* [PROBLEM DESCRIPTION]: Once you have read the entries, please say how many lines hold the string "href", giving the number only.

Stored data
**********
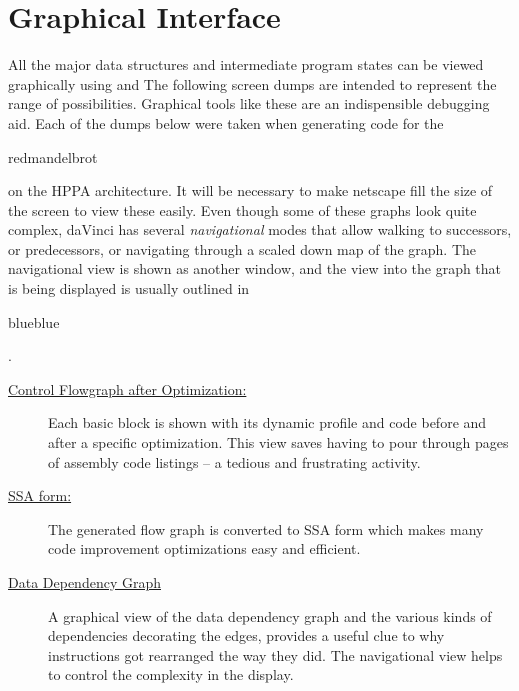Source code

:\section{Graphical Interface}
  All the major data structures and intermediate program states can be
  viewed graphically using 
     and
  The following screen dumps are intended to represent the range of
  possibilities. Graphical tools like these are an indispensible
  debugging aid. Each of the dumps below were taken when generating
  code for the \begin{color}{red}mandelbrot\end{color} on the HPPA
  architecture. It will be necessary to make netscape fill the size of
  the screen to view these easily. Even though some of these graphs
  look quite complex, daVinci has several \emph{navigational} modes
  that allow walking to successors, or predecessors, or navigating
  through a scaled down map of the graph. The navigational view is
shown as another window, and the view into the graph that is being
displayed is usually outlined in \begin{color}{blue}blue\end{color}.

  \begin{description}
   \item[\href{graphics/mandelbrot-opt.gif}{Control Flowgraph after Optimization:}] Each basic block is shown with its dynamic profile and
    code before and after a specific optimization. This view
    saves having to pour through pages of assembly code listings -- 
    a tedious and frustrating activity.
   \item[\href{graphics/mandelbrot-ssa.gif}{SSA form:}]
     The generated flow graph is converted to SSA form which
makes many code improvement optimizations easy and efficient.
   \item[\href{graphics/mandelbrot-ddg.gif}{Data Dependency Graph}]
         A graphical view of the data dependency graph and the various
kinds of dependencies decorating the edges, provides a useful clue to
why instructions got rearranged the way they did. The navigational
view helps to control the complexity in the display.
  \end{description}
**********
* [SOLUTION]: 3